Stored entries
........

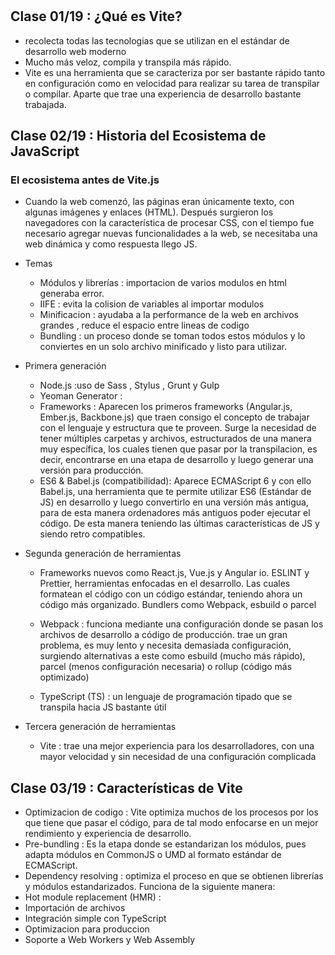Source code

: #

## Clase 01/19 : ¿Qué es Vite?

- recolecta todas las tecnologias que se utilizan en el estándar de desarrollo web moderno
- Mucho más veloz, compila y transpila más rápido.
- Vite es una herramienta que se caracteriza por ser bastante rápido tanto en configuración como en velocidad para realizar su tarea de transpilar o compilar. Aparte que trae una experiencia de desarrollo bastante trabajada.

## Clase 02/19 : Historia del Ecosistema de JavaScript

### El ecosistema antes de Vite.js

- Cuando la web comenzó, las páginas eran únicamente texto, con algunas imágenes y enlaces (HTML). Después surgieron los navegadores con la característica de procesar CSS, con el tiempo fue necesario agregar nuevas funcionalidades a la web, se necesitaba una web dinámica y como respuesta llego JS.

- Temas
  - Módulos y librerías : importacion de varios modulos en html generaba error.
  - IIFE : evita la colision de variables al importar modulos
  - Minificacion : ayudaba a la performance de la web en archivos grandes , reduce el espacio entre lineas de codigo
  - Bundling : un proceso donde se toman todos estos módulos y lo conviertes en un solo archivo minificado y listo para utilizar.
- Primera generación
  - Node.js :uso de Sass , Stylus , Grunt y Gulp
  - Yeoman Generator :
  - Frameworks : Aparecen los primeros frameworks (Angular.js, Ember.js, Backbone.js) que traen consigo el concepto de trabajar con el lenguaje y estructura que te proveen. Surge la necesidad de tener múltiples carpetas y archivos, estructurados de una manera muy específica, los cuales tienen que pasar por la transpilacion, es decir, encontrarse en una etapa de desarrollo y luego generar una versión para producción.
  - ES6 & Babel.js (compatibilidad): Aparece ECMAScript 6 y con ello Babel.js, una herramienta que te permite utilizar ES6 (Estándar de JS) en desarrollo y luego convertirlo en una versión más antigua, para de esta manera ordenadores más antiguos poder ejecutar el código. De esta manera teniendo las últimas características de JS y siendo retro compatibles.
- Segunda generación de herramientas

  - Frameworks nuevos como React.js, Vue.js y Angular io.
    ESLINT y Prettier, herramientas enfocadas en el desarrollo. Las cuales formatean el código con un código estándar, teniendo ahora un código más organizado.
    Bundlers como Webpack, esbuild o parcel

  - Webpack : funciona mediante una configuración donde se pasan los archivos de desarrollo a código de producción. trae un gran problema, es muy lento y necesita demasiada configuración, surgiendo alternativas a este como esbuild (mucho más rápido), parcel (menos configuración necesaria) o rollup (código más optimizado)

  - TypeScript (TS) : un lenguaje de programación tipado que se transpila hacia JS bastante útil

- Tercera generación de herramientas
  - Vite : trae una mejor experiencia para los desarrolladores, con una mayor velocidad y sin necesidad de una configuración complicada

## Clase 03/19 : Características de Vite

- Optimizacion de codigo : Vite optimiza muchos de los procesos por los que tiene que pasar el código, para de tal modo enfocarse en un mejor rendimiento y experiencia de desarrollo.
- Pre-bundling : Es la etapa donde se estandarizan los módulos, pues adapta módulos en CommonJS o UMD al formato estándar de ECMAScript.
- Dependency resolving : optimiza el proceso en que se obtienen librerías y módulos estandarizados. Funciona de la siguiente manera:
- Hot module replacement (HMR) :
- Importación de archivos
- Integración simple con TypeScript
- Optimizacion para produccion
- Soporte a Web Workers y Web Assembly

........

■ **Try it**
Which lines run from the one holding "- Cuando la" through the one holding "- Frameworks : Aparecen" in the records above? Repeat them exactly, both included, and nothing more.

■ **Result for this exercise**
- Cuando la web comenzó, las páginas eran únicamente texto, con algunas imágenes y enlaces (HTML). Después surgieron los navegadores con la característica de procesar CSS, con el tiempo fue necesario agregar nuevas funcionalidades a la web, se necesitaba una web dinámica y como respuesta llego JS.

- Temas
  - Módulos y librerías : importacion de varios modulos en html generaba error.
  - IIFE : evita la colision de variables al importar modulos
  - Minificacion : ayudaba a la performance de la web en archivos grandes , reduce el espacio entre lineas de codigo
  - Bundling : un proceso donde se toman todos estos módulos y lo conviertes en un solo archivo minificado y listo para utilizar.
- Primera generación
  - Node.js :uso de Sass , Stylus , Grunt y Gulp
  - Yeoman Generator :
  - Frameworks : Aparecen los primeros frameworks (Angular.js, Ember.js, Backbone.js) que traen consigo el concepto de trabajar con el lenguaje y estructura que te proveen. Surge la necesidad de tener múltiples carpetas y archivos, estructurados de una manera muy específica, los cuales tienen que pasar por la transpilacion, es decir, encontrarse en una etapa de desarrollo y luego generar una versión para producción.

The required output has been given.